[Aim of the task] From the entries, copy each line that includes "DateTime".

Plain-text document sources:
+++

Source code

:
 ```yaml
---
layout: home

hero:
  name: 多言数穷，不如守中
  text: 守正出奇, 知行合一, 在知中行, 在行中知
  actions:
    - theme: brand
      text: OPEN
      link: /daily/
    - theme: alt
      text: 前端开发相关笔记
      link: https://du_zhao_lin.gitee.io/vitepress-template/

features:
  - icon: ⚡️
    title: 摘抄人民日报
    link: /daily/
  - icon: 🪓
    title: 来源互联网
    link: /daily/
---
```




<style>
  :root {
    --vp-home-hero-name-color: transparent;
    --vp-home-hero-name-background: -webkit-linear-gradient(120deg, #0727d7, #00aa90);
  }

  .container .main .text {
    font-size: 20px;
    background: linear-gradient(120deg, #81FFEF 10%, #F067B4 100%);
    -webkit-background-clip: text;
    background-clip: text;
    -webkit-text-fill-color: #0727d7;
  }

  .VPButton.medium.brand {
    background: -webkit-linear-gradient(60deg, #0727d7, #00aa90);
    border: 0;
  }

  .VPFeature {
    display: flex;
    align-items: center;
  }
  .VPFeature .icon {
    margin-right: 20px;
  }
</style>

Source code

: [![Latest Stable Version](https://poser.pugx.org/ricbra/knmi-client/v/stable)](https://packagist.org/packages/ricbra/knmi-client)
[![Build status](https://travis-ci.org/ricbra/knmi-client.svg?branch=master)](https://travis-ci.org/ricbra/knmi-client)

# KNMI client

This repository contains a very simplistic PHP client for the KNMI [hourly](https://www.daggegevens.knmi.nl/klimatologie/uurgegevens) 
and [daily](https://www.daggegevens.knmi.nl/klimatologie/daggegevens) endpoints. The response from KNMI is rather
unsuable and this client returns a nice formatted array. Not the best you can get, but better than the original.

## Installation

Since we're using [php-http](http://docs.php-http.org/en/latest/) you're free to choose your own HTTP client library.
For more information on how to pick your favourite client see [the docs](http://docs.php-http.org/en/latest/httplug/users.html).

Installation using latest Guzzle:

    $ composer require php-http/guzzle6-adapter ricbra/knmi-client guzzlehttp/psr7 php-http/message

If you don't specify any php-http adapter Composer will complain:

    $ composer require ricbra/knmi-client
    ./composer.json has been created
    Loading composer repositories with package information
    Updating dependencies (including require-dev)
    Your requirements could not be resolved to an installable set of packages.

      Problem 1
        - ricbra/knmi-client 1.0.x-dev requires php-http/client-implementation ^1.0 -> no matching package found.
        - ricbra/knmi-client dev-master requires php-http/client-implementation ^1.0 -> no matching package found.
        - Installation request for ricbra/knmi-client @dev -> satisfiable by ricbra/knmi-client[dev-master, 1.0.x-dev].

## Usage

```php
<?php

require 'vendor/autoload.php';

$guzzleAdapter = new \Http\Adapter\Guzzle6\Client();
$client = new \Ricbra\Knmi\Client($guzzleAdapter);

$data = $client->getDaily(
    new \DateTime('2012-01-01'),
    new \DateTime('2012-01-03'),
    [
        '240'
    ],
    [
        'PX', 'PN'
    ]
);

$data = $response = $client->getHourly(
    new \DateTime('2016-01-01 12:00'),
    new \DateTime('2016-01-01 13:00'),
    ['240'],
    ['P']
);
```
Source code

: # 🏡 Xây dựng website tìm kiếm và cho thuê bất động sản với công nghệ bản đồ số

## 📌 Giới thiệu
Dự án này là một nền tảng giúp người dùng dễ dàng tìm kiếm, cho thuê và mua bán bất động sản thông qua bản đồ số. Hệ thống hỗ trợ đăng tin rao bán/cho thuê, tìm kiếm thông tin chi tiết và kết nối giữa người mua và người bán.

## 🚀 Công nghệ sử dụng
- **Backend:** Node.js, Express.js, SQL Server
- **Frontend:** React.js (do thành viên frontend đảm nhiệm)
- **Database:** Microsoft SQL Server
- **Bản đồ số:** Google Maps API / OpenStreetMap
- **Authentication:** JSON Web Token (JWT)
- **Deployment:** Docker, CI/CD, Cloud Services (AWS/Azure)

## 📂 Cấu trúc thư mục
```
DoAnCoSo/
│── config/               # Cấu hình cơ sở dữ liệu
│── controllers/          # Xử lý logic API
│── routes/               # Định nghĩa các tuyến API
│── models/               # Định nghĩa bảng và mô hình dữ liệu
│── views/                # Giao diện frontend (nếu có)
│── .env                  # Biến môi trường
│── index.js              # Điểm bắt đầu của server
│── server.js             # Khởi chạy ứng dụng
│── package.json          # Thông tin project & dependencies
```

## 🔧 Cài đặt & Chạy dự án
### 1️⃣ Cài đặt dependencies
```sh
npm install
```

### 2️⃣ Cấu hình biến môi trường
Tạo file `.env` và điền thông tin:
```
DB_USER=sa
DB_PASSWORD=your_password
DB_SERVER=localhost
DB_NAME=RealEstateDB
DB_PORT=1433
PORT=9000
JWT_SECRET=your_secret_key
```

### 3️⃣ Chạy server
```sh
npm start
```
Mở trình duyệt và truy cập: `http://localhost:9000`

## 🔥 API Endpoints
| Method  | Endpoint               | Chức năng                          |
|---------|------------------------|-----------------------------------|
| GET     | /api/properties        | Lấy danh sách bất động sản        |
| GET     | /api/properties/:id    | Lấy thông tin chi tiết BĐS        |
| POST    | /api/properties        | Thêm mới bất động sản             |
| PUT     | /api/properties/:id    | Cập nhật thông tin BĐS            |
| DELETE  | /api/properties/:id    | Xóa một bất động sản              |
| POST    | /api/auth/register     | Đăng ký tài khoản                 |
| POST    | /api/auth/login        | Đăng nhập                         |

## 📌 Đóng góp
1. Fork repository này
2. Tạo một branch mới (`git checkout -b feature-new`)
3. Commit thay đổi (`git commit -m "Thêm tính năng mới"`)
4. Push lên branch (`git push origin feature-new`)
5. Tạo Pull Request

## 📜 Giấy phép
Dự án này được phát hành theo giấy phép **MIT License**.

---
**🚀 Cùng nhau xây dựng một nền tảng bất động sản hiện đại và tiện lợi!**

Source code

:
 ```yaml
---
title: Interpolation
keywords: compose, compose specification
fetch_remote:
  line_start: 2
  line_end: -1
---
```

+++

[Solution below]
    new \DateTime('2012-01-01'),
    new \DateTime('2012-01-03'),
    new \DateTime('2016-01-01 12:00'),
    new \DateTime('2016-01-01 13:00'),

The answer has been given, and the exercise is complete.